For those who prefer to slough this topic off via the “why beat a dead horse to death” (the Vietnam War), the answer to that is: “It is not dead and it is not over.” The corruption disease still exists, even though it has morphed into a new modern form.
I will add my little vignette of a Marine Colonel here in Atlanta who set up a 501(c)3 to send little care packages, toiletry items to troops in Afghanistan and Iraq, where the shipping alone was way over the cost of the tooth brushes and other personal items.
Then there was the not insignificant issue that the troops already had such items, so blowing donated money to send them totally superfluous items was a waste of donated funds.
But is was not to the corrupted make work, do it just for show attitude that Gordon describes below.
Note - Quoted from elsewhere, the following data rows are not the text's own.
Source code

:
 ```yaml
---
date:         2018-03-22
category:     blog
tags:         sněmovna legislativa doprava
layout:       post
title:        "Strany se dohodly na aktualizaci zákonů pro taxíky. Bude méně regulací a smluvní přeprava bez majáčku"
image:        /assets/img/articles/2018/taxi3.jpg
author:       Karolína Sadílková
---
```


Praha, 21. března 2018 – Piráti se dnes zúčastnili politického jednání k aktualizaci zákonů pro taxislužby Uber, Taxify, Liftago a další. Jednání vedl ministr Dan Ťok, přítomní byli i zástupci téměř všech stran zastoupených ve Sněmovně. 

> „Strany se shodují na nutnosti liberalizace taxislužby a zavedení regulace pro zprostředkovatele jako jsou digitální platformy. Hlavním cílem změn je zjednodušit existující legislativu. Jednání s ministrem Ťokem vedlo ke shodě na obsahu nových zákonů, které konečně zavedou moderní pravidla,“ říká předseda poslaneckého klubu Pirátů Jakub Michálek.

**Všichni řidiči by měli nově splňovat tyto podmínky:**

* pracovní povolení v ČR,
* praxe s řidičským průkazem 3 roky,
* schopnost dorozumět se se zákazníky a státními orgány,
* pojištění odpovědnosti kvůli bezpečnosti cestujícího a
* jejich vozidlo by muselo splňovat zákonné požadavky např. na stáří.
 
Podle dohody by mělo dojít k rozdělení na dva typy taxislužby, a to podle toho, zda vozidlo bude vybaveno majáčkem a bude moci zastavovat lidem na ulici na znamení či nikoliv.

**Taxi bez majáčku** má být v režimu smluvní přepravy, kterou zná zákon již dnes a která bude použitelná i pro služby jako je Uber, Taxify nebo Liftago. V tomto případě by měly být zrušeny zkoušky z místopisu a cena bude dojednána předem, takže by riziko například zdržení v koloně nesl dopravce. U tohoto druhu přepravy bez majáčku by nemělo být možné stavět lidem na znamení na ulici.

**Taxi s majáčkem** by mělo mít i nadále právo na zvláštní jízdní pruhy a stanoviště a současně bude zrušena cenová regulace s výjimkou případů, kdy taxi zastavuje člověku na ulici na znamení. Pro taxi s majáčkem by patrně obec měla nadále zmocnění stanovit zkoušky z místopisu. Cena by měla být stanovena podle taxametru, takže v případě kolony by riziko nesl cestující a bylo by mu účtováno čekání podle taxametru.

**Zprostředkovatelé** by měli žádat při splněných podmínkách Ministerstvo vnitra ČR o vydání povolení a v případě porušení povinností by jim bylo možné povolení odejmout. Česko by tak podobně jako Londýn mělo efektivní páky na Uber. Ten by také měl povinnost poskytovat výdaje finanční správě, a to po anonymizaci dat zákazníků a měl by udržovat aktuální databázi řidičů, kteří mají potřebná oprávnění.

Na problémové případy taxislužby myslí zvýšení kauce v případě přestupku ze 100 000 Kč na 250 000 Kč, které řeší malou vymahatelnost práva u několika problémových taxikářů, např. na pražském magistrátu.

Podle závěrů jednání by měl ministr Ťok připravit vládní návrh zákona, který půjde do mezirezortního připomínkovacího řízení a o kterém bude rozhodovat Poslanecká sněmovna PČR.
The pitch was that it was a way of “saying thank you”, and “supporting the troops” — the hustle being that if you did not, then you were not supporting them, a slimy way to fund raise.
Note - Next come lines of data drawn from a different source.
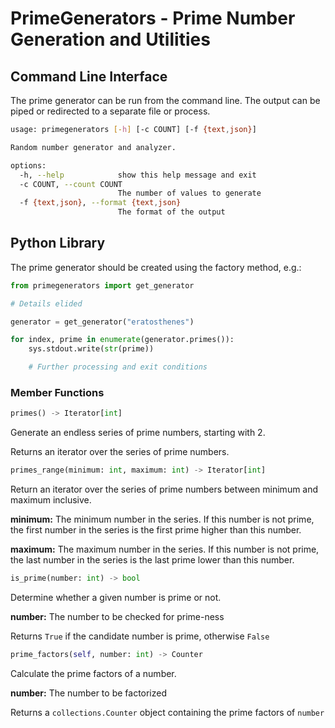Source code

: # PrimeGenerators - Prime Number Generation and Utilities

## Command Line Interface

The prime generator can be run from the command line. The output can be piped or redirected to a separate file or process.
```bash
usage: primegenerators [-h] [-c COUNT] [-f {text,json}]

Random number generator and analyzer.

options:
  -h, --help            show this help message and exit
  -c COUNT, --count COUNT
                        The number of values to generate
  -f {text,json}, --format {text,json}
                        The format of the output
```

## Python Library

The prime generator should be created using the factory method, e.g.:

```python
from primegenerators import get_generator

# Details elided

generator = get_generator("eratosthenes")

for index, prime in enumerate(generator.primes()):
    sys.stdout.write(str(prime))

    # Further processing and exit conditions
```

### Member Functions

```python
primes() -> Iterator[int]
```

Generate an endless series of prime numbers, starting with 2.

Returns an iterator over the series of prime numbers.

```python
primes_range(minimum: int, maximum: int) -> Iterator[int]
```

Return an iterator over the series of prime numbers between minimum
and maximum inclusive.

**minimum:** The minimum number in the series. If this number is not prime,
the first number in the series is the first prime higher than this number.

**maximum:** The maximum number in the series. If this number is not prime,
the last number in the series is the last prime lower than this number.

```python
is_prime(number: int) -> bool
```

Determine whether a given number is prime or not.

**number:** The number to be checked for prime-ness

Returns `True` if the candidate number is prime, otherwise `False`

```python
prime_factors(self, number: int) -> Counter
```

Calculate the prime factors of a number.

**number:** The number to be factorized

Returns a `collections.Counter` object containing the prime factors of `number`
Unmentioned of course is how the US taxpayer was already supporting the troops via the $25 cost of having their laundry done by the contracting service, or that the breakfast cost was $25 per soldier every morning. The list of these astronomical logistical costs is beyond the pale, as is the hard cold fact that this was all paid for with national debt.
The attitude of many of these people is that the public exists to support the military industrial complex, and there is never “enough” that they can do. The public is constantly dunned to do more, and to never question anything, as such would be undermining the morale of the troops, and “hurting the military”.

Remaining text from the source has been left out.